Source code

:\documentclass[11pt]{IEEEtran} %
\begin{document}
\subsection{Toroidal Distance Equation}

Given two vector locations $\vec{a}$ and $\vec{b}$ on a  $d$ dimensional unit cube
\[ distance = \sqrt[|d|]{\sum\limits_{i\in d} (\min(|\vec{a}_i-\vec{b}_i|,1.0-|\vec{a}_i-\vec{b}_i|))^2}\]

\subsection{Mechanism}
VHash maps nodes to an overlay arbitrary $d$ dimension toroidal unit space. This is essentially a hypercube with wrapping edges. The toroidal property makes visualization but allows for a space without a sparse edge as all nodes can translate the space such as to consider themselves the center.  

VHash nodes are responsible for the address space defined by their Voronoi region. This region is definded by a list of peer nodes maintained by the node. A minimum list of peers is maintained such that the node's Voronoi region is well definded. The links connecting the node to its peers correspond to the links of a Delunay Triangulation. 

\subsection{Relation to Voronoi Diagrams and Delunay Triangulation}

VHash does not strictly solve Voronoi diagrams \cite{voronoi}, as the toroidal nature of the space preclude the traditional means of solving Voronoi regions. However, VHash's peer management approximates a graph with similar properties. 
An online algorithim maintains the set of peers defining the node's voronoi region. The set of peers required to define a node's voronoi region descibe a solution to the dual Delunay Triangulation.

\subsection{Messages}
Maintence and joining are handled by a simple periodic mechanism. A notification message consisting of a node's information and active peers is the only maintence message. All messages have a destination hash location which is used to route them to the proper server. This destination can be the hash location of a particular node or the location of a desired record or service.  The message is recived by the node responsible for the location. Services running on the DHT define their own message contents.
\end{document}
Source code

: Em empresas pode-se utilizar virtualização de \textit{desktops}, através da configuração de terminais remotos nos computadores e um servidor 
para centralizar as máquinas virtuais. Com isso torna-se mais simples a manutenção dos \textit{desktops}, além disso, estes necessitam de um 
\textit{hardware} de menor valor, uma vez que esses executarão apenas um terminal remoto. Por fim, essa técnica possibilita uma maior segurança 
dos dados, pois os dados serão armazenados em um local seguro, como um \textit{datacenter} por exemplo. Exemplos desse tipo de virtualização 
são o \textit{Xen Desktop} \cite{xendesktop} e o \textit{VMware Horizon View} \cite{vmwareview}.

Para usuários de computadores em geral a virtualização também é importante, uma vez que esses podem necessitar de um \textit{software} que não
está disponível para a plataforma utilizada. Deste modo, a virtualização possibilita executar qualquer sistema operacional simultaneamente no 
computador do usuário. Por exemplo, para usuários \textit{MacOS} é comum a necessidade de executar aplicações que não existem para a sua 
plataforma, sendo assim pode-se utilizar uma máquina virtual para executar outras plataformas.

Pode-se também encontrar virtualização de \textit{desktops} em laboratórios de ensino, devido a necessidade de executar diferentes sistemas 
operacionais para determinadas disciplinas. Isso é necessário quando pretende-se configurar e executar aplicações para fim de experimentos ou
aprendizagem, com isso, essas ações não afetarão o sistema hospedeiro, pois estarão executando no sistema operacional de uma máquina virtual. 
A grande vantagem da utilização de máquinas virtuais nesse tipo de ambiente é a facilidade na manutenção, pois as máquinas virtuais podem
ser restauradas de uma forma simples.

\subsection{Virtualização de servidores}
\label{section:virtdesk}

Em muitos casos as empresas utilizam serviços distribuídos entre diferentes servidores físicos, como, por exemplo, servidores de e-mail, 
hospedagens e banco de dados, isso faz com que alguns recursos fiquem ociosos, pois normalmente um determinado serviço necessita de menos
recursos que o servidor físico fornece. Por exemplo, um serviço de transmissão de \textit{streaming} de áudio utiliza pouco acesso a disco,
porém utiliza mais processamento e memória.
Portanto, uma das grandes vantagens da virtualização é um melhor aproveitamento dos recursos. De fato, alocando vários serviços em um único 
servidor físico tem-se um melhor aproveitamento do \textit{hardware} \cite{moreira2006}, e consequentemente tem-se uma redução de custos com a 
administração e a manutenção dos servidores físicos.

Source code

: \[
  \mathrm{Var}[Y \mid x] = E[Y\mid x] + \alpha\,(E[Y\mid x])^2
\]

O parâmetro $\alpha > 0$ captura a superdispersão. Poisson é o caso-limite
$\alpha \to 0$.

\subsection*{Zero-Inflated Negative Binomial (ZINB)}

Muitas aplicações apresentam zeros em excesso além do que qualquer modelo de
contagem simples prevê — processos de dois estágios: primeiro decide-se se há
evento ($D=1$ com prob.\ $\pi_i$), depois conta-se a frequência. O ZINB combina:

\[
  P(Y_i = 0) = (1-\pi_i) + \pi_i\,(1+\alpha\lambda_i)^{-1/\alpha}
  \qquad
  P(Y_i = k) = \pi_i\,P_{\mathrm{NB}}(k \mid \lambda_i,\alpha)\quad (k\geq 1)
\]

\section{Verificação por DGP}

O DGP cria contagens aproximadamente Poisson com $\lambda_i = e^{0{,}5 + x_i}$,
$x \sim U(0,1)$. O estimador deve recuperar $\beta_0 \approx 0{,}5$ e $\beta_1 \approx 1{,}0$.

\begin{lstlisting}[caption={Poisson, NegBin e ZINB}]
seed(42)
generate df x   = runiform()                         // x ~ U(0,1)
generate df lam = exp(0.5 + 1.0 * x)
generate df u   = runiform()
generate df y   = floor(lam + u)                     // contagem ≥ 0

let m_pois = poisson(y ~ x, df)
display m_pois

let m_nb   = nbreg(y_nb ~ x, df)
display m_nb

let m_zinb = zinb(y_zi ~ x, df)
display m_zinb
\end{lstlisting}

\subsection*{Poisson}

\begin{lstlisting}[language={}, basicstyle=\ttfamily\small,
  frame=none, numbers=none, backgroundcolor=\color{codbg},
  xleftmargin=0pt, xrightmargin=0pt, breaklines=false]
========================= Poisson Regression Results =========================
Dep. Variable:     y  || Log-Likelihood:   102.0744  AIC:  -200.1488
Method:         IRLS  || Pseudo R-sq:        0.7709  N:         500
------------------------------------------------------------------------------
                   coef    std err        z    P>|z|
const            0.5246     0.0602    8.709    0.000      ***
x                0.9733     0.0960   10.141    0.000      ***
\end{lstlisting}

——

* **ACTION ITEM**:
Return the listing in full, matching each word exactly.

* **TASK SOLUTION**:
Source code

:\documentclass[11pt]{IEEEtran} %
\begin{document}
\subsection{Toroidal Distance Equation}

Given two vector locations $\vec{a}$ and $\vec{b}$ on a  $d$ dimensional unit cube
\[ distance = \sqrt[|d|]{\sum\limits_{i\in d} (\min(|\vec{a}_i-\vec{b}_i|,1.0-|\vec{a}_i-\vec{b}_i|))^2}\]

\subsection{Mechanism}
VHash maps nodes to an overlay arbitrary $d$ dimension toroidal unit space. This is essentially a hypercube with wrapping edges. The toroidal property makes visualization but allows for a space without a sparse edge as all nodes can translate the space such as to consider themselves the center.  

VHash nodes are responsible for the address space defined by their Voronoi region. This region is definded by a list of peer nodes maintained by the node. A minimum list of peers is maintained such that the node's Voronoi region is well definded. The links connecting the node to its peers correspond to the links of a Delunay Triangulation. 

\subsection{Relation to Voronoi Diagrams and Delunay Triangulation}

VHash does not strictly solve Voronoi diagrams \cite{voronoi}, as the toroidal nature of the space preclude the traditional means of solving Voronoi regions. However, VHash's peer management approximates a graph with similar properties. 
An online algorithim maintains the set of peers defining the node's voronoi region. The set of peers required to define a node's voronoi region descibe a solution to the dual Delunay Triangulation.

\subsection{Messages}
Maintence and joining are handled by a simple periodic mechanism. A notification message consisting of a node's information and active peers is the only maintence message. All messages have a destination hash location which is used to route them to the proper server. This destination can be the hash location of a particular node or the location of a desired record or service.  The message is recived by the node responsible for the location. Services running on the DHT define their own message contents.
\end{document}
Source code

: Em empresas pode-se utilizar virtualização de \textit{desktops}, através da configuração de terminais remotos nos computadores e um servidor 
para centralizar as máquinas virtuais. Com isso torna-se mais simples a manutenção dos \textit{desktops}, além disso, estes necessitam de um 
\textit{hardware} de menor valor, uma vez que esses executarão apenas um terminal remoto. Por fim, essa técnica possibilita uma maior segurança 
dos dados, pois os dados serão armazenados em um local seguro, como um \textit{datacenter} por exemplo. Exemplos desse tipo de virtualização 
são o \textit{Xen Desktop} \cite{xendesktop} e o \textit{VMware Horizon View} \cite{vmwareview}.

Para usuários de computadores em geral a virtualização também é importante, uma vez que esses podem necessitar de um \textit{software} que não
está disponível para a plataforma utilizada. Deste modo, a virtualização possibilita executar qualquer sistema operacional simultaneamente no 
computador do usuário. Por exemplo, para usuários \textit{MacOS} é comum a necessidade de executar aplicações que não existem para a sua 
plataforma, sendo assim pode-se utilizar uma máquina virtual para executar outras plataformas.

Pode-se também encontrar virtualização de \textit{desktops} em laboratórios de ensino, devido a necessidade de executar diferentes sistemas 
operacionais para determinadas disciplinas. Isso é necessário quando pretende-se configurar e executar aplicações para fim de experimentos ou
aprendizagem, com isso, essas ações não afetarão o sistema hospedeiro, pois estarão executando no sistema operacional de uma máquina virtual. 
A grande vantagem da utilização de máquinas virtuais nesse tipo de ambiente é a facilidade na manutenção, pois as máquinas virtuais podem
ser restauradas de uma forma simples.

\subsection{Virtualização de servidores}
\label{section:virtdesk}

Em muitos casos as empresas utilizam serviços distribuídos entre diferentes servidores físicos, como, por exemplo, servidores de e-mail, 
hospedagens e banco de dados, isso faz com que alguns recursos fiquem ociosos, pois normalmente um determinado serviço necessita de menos
recursos que o servidor físico fornece. Por exemplo, um serviço de transmissão de \textit{streaming} de áudio utiliza pouco acesso a disco,
porém utiliza mais processamento e memória.
Portanto, uma das grandes vantagens da virtualização é um melhor aproveitamento dos recursos. De fato, alocando vários serviços em um único 
servidor físico tem-se um melhor aproveitamento do \textit{hardware} \cite{moreira2006}, e consequentemente tem-se uma redução de custos com a 
administração e a manutenção dos servidores físicos.

Source code

: \[
  \mathrm{Var}[Y \mid x] = E[Y\mid x] + \alpha\,(E[Y\mid x])^2
\]

O parâmetro $\alpha > 0$ captura a superdispersão. Poisson é o caso-limite
$\alpha \to 0$.

\subsection*{Zero-Inflated Negative Binomial (ZINB)}

Muitas aplicações apresentam zeros em excesso além do que qualquer modelo de
contagem simples prevê — processos de dois estágios: primeiro decide-se se há
evento ($D=1$ com prob.\ $\pi_i$), depois conta-se a frequência. O ZINB combina:

\[
  P(Y_i = 0) = (1-\pi_i) + \pi_i\,(1+\alpha\lambda_i)^{-1/\alpha}
  \qquad
  P(Y_i = k) = \pi_i\,P_{\mathrm{NB}}(k \mid \lambda_i,\alpha)\quad (k\geq 1)
\]

\section{Verificação por DGP}

O DGP cria contagens aproximadamente Poisson com $\lambda_i = e^{0{,}5 + x_i}$,
$x \sim U(0,1)$. O estimador deve recuperar $\beta_0 \approx 0{,}5$ e $\beta_1 \approx 1{,}0$.

\begin{lstlisting}[caption={Poisson, NegBin e ZINB}]
seed(42)
generate df x   = runiform()                         // x ~ U(0,1)
generate df lam = exp(0.5 + 1.0 * x)
generate df u   = runiform()
generate df y   = floor(lam + u)                     // contagem ≥ 0

let m_pois = poisson(y ~ x, df)
display m_pois

let m_nb   = nbreg(y_nb ~ x, df)
display m_nb

let m_zinb = zinb(y_zi ~ x, df)
display m_zinb
\end{lstlisting}

\subsection*{Poisson}

\begin{lstlisting}[language={}, basicstyle=\ttfamily\small,
  frame=none, numbers=none, backgroundcolor=\color{codbg},
  xleftmargin=0pt, xrightmargin=0pt, breaklines=false]
========================= Poisson Regression Results =========================
Dep. Variable:     y  || Log-Likelihood:   102.0744  AIC:  -200.1488
Method:         IRLS  || Pseudo R-sq:        0.7709  N:         500
------------------------------------------------------------------------------
                   coef    std err        z    P>|z|
const            0.5246     0.0602    8.709    0.000      ***
x                0.9733     0.0960   10.141    0.000      ***
\end{lstlisting}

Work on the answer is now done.